WHAT THIS TASK INVOLVES: Below are some records. Copy every line in them that holds "html".
[Opening DATA FOR THIS EXERCISE section]
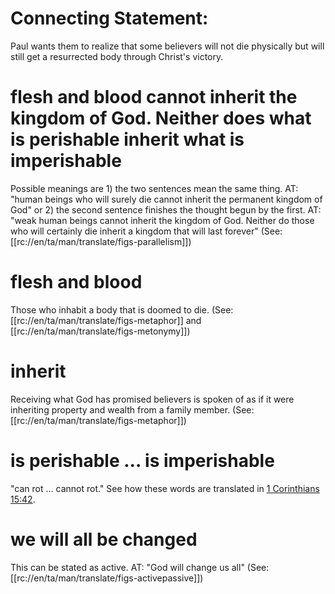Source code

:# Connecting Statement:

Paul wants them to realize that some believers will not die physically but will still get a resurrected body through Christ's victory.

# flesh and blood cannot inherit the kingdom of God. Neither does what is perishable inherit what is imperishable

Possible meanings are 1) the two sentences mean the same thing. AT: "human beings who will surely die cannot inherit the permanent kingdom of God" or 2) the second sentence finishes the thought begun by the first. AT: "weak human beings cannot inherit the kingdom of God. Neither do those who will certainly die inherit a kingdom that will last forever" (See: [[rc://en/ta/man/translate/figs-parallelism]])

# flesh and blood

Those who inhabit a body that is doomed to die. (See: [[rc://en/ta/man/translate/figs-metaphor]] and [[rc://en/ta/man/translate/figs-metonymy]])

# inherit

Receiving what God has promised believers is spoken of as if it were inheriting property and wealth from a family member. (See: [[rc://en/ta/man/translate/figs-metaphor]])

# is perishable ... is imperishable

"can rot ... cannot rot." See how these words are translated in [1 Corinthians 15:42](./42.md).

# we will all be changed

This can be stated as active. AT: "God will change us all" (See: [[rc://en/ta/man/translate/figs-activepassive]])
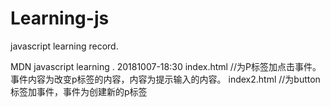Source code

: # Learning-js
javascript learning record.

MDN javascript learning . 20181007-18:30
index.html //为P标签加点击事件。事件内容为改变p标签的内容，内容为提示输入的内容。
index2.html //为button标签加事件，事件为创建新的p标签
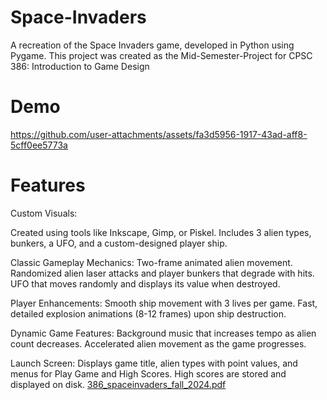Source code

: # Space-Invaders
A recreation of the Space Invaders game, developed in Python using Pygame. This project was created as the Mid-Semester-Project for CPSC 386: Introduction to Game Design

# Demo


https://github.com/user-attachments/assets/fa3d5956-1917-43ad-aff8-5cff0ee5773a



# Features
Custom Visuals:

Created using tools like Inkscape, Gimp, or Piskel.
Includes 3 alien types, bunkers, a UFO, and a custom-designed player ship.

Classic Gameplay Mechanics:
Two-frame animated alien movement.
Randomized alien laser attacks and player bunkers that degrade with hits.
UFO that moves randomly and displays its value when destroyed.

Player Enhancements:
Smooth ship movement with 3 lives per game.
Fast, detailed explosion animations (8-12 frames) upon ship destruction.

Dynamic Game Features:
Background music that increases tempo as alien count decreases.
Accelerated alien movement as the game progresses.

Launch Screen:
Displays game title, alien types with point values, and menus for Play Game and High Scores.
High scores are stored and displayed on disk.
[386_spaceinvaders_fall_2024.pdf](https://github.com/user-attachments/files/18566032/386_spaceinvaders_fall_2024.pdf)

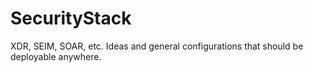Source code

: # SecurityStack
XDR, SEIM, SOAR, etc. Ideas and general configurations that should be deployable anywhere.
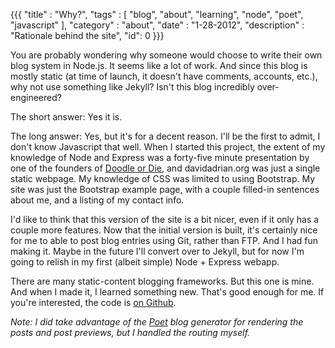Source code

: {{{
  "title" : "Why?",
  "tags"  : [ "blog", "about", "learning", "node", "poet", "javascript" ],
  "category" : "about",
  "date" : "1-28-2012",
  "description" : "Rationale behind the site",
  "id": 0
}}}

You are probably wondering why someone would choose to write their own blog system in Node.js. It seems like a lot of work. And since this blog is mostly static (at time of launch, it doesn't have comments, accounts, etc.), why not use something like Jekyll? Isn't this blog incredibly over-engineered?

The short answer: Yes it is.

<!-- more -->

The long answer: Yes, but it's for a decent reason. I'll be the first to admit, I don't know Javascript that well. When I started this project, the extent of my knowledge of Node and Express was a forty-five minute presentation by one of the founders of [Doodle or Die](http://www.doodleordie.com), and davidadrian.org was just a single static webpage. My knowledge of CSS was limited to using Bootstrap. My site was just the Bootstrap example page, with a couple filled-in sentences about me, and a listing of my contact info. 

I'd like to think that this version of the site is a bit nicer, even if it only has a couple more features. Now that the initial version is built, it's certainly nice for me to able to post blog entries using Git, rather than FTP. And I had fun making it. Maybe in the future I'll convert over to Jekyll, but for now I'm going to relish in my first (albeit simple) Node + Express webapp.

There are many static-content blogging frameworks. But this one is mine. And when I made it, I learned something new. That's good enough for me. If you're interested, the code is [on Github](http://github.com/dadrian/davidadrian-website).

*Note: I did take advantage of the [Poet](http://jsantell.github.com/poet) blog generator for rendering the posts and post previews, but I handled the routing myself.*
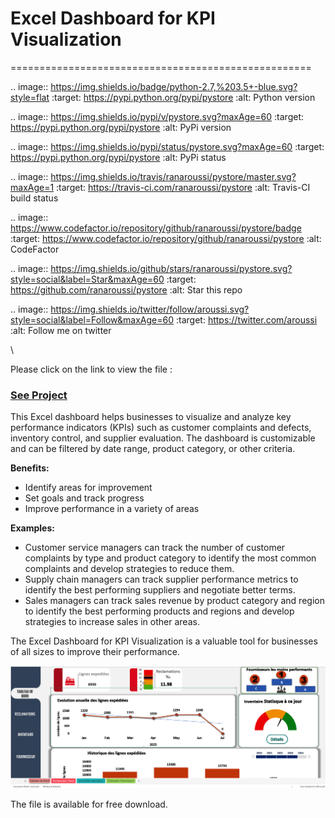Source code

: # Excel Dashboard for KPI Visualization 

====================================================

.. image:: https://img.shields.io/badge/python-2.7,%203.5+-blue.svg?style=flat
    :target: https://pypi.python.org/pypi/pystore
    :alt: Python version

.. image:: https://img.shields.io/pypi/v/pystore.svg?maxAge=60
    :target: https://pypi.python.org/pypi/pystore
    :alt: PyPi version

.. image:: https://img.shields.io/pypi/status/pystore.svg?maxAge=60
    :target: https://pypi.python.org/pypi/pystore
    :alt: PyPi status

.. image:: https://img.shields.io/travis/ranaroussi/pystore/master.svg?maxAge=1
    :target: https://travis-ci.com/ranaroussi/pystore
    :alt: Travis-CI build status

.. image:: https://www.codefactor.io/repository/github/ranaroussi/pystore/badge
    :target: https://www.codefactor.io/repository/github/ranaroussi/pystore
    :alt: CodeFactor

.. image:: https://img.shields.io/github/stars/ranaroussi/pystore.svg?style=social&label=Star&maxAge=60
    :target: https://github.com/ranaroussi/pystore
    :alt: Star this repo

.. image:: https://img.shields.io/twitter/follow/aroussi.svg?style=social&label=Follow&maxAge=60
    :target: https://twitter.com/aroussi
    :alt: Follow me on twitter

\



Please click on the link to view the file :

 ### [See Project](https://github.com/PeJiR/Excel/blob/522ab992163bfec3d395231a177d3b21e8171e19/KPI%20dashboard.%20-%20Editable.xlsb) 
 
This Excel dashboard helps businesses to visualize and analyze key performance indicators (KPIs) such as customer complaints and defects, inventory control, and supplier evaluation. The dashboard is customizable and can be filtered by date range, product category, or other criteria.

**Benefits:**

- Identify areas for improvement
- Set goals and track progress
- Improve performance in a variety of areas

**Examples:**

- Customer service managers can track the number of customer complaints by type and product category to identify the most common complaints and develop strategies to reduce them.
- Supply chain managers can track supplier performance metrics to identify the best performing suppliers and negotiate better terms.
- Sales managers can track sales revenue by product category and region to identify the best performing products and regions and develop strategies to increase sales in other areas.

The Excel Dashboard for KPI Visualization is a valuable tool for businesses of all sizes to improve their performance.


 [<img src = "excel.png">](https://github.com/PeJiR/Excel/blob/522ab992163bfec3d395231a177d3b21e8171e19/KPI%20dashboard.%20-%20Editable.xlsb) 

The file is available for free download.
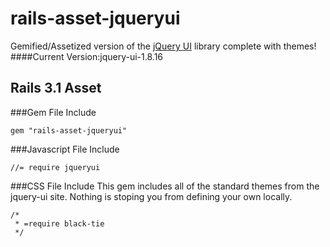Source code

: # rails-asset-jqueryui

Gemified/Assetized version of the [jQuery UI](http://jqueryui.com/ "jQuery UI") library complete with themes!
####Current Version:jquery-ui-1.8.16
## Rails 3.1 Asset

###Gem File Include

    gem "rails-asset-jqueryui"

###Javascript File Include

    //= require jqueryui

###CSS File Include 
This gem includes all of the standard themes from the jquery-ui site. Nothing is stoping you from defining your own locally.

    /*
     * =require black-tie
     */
[Closing DATA FOR THIS EXERCISE section]
RESPONSE AREA:
index.html //为P标签加点击事件。事件内容为改变p标签的内容，内容为提示输入的内容。
index2.html //为button标签加事件，事件为创建新的p标签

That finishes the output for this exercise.